I have been familiar with and fascinated by Yossi Ghinsberg's dramatic survival story for many years and have even occasionally given classes about it at school. When I heard that there was a movie about this intriguing journey, it wasn't even a question whether I would purchase the film or not. The blandly titled Jungle fulfils my expectations on many levels.
If you haven't heard about Ghinsberg's true story yet, here is a very brief summary. The young Israelian adventurer traveled to South America after his mandatory military service and met an American photographer, Austrian geologist and Swiss teacher. The geologist convinced the three aquaintances to travel into the heart of the Bolivian jungle to discover unknown tribes and gold. Once they were deep inside the jungle, it became obvious that there was neither gold nor tribes to be discovered and that the geologist was actually a wanted criminal with shady objectives. When the Swiss teacher got injured, the group split up into two teams. The geologist and the teacher walked upstream towards the next village which was supposedly about three days away. The Israelian adventurer and the American photographer moved downstream with a raft but got separated in a canyon. Yossi Ghinsberg fought for survival as he tried to find his partner, travel downstream and make it to the next town while the American photographer got rescued by a tribe and tried to convince skeptic local authorities that Ghinsberg was still alive.
The movie is quite faithful to the true story even though a few anecdotes had to be cut and details had to be shortened. This was a good choice because the movie is quite fluid and neither too short nor too long. It takes about twenty minutes to introduce the four main characters and about another twenty minutes for them to start their journey. The last eighty minutes are dedicated to an intense and solitary survival story.
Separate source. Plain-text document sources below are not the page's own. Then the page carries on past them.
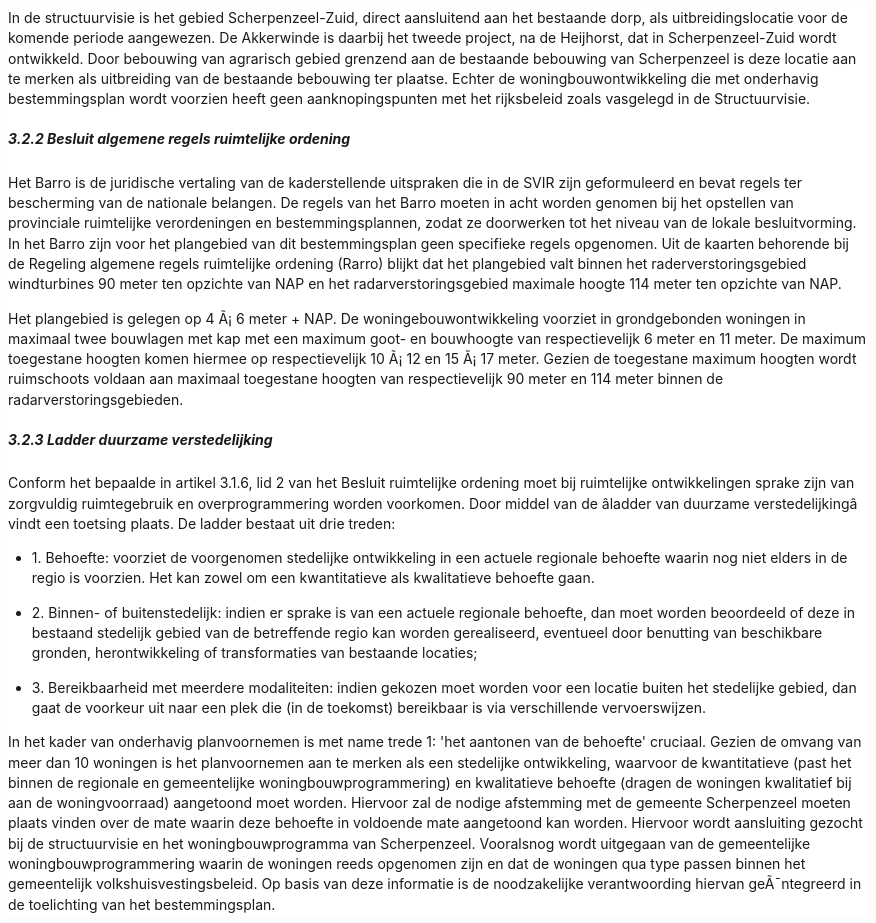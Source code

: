 In de structuurvisie is het gebied Scherpenzeel\-Zuid, direct aansluitend aan het bestaande dorp, als uitbreidingslocatie voor de komende periode aangewezen. De Akkerwinde is daarbij het tweede project, na de Heijhorst, dat in Scherpenzeel\-Zuid wordt ontwikkeld. Door bebouwing van agrarisch gebied grenzend aan de bestaande bebouwing van Scherpenzeel is deze locatie aan te merken als uitbreiding van de bestaande bebouwing ter plaatse. Echter de woningbouwontwikkeling die met onderhavig bestemmingsplan wordt voorzien heeft geen aanknopingspunten met het rijksbeleid zoals vasgelegd in de Structuurvisie.

##### 3\.2\.2 Besluit algemene regels ruimtelijke ordening

Het Barro is de juridische vertaling van de kaderstellende uitspraken die in de SVIR zijn geformuleerd en bevat regels ter bescherming van de nationale belangen. De regels van het Barro moeten in acht worden genomen bij het opstellen van provinciale ruimtelijke verordeningen en bestemmingsplannen, zodat ze doorwerken tot het niveau van de lokale besluitvorming. In het Barro zijn voor het plangebied van dit bestemmingsplan geen specifieke regels opgenomen. Uit de kaarten behorende bij de Regeling algemene regels ruimtelijke ordening (Rarro) blijkt dat het plangebied valt binnen het raderverstoringsgebied windturbines 90 meter ten opzichte van NAP en het radarverstoringsgebied maximale hoogte 114 meter ten opzichte van NAP.

Het plangebied is gelegen op 4 Ã¡ 6 meter \+ NAP. De woningebouwontwikkeling voorziet in grondgebonden woningen in maximaal twee bouwlagen met kap met een maximum goot\- en bouwhoogte van respectievelijk 6 meter en 11 meter. De maximum toegestane hoogten komen hiermee op respectievelijk 10 Ã¡ 12 en 15 Ã¡ 17 meter. Gezien de toegestane maximum hoogten wordt ruimschoots voldaan aan maximaal toegestane hoogten van respectievelijk 90 meter en 114 meter binnen de radarverstoringsgebieden.

##### 3\.2\.3 Ladder duurzame verstedelijking

Conform het bepaalde in artikel 3\.1\.6, lid 2 van het Besluit ruimtelijke ordening moet bij ruimtelijke ontwikkelingen sprake zijn van zorgvuldig ruimtegebruik en overprogrammering worden voorkomen. Door middel van de âladder van duurzame verstedelijkingâ vindt een toetsing plaats. De ladder bestaat uit drie treden:

* 1\. Behoefte: voorziet de voorgenomen stedelijke ontwikkeling in een actuele regionale behoefte waarin nog niet elders in de regio is voorzien. Het kan zowel om een kwantitatieve als kwalitatieve behoefte gaan.

* 2\. Binnen\- of buitenstedelijk: indien er sprake is van een actuele regionale behoefte, dan moet worden beoordeeld of deze in bestaand stedelijk gebied van de betreffende regio kan worden gerealiseerd, eventueel door benutting van beschikbare gronden, herontwikkeling of transformaties van bestaande locaties;

* 3\. Bereikbaarheid met meerdere modaliteiten: indien gekozen moet worden voor een locatie buiten het stedelijke gebied, dan gaat de voorkeur uit naar een plek die (in de toekomst) bereikbaar is via verschillende vervoerswijzen.

In het kader van onderhavig planvoornemen is met name trede 1: 'het aantonen van de behoefte' cruciaal. Gezien de omvang van meer dan 10 woningen is het planvoornemen aan te merken als een stedelijke ontwikkeling, waarvoor de kwantitatieve (past het binnen de regionale en gemeentelijke woningbouwprogrammering) en kwalitatieve behoefte (dragen de woningen kwalitatief bij aan de woningvoorraad) aangetoond moet worden. Hiervoor zal de nodige afstemming met de gemeente Scherpenzeel moeten plaats vinden over de mate waarin deze behoefte in voldoende mate aangetoond kan worden. Hiervoor wordt aansluiting gezocht bij de structuurvisie en het woningbouwprogramma van Scherpenzeel. Vooralsnog wordt uitgegaan van de gemeentelijke woningbouwprogrammering waarin de woningen reeds opgenomen zijn en dat de woningen qua type passen binnen het gemeentelijk volkshuisvestingsbeleid. Op basis van deze informatie is de noodzakelijke verantwoording hiervan geÃ¯ntegreerd in de toelichting van het bestemmingsplan.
The locations are gorgeous yet terrifying as they show the thin line between beauty and horror. What looks like a peaceful river can turn into a deadly canyon within seconds. The seemingly solid ground becomes a treacherous bog. The scary animal becomes a tasty meal that helps you survive. Jungle is an intense experience for all your senses.
One element that needs to be pointed out is the superb acting. Daniel Radcliffe was obviously very dedicated to his role. He was guided by Yossi Ghinsberg himself and obviously very familiar with the source material as well. You can see a young and naive adventurer from a severe and traditional family who wants to break free but soon realizes that freedom can come with a price as he has to face impossible challenges that will exhaust him mentally and physically. Daniel Radcliffe's progressive transformation is absolutely stunning. When a human being finds itself in the middle of nature, there aren't many human features that remain. Survival knows no rules.
When the movie came to its conclusion, I was shivering all over my body. This is how bleak, dramatic and intense this film was. You could put me on an isolated arctic island for a year but not in such a jungle for even just a week.
If you like adventurous survival stories, you can't get around this movie. Jungle is an intense journey to the essence of humanity and nature. The wilderness shows us who we really are.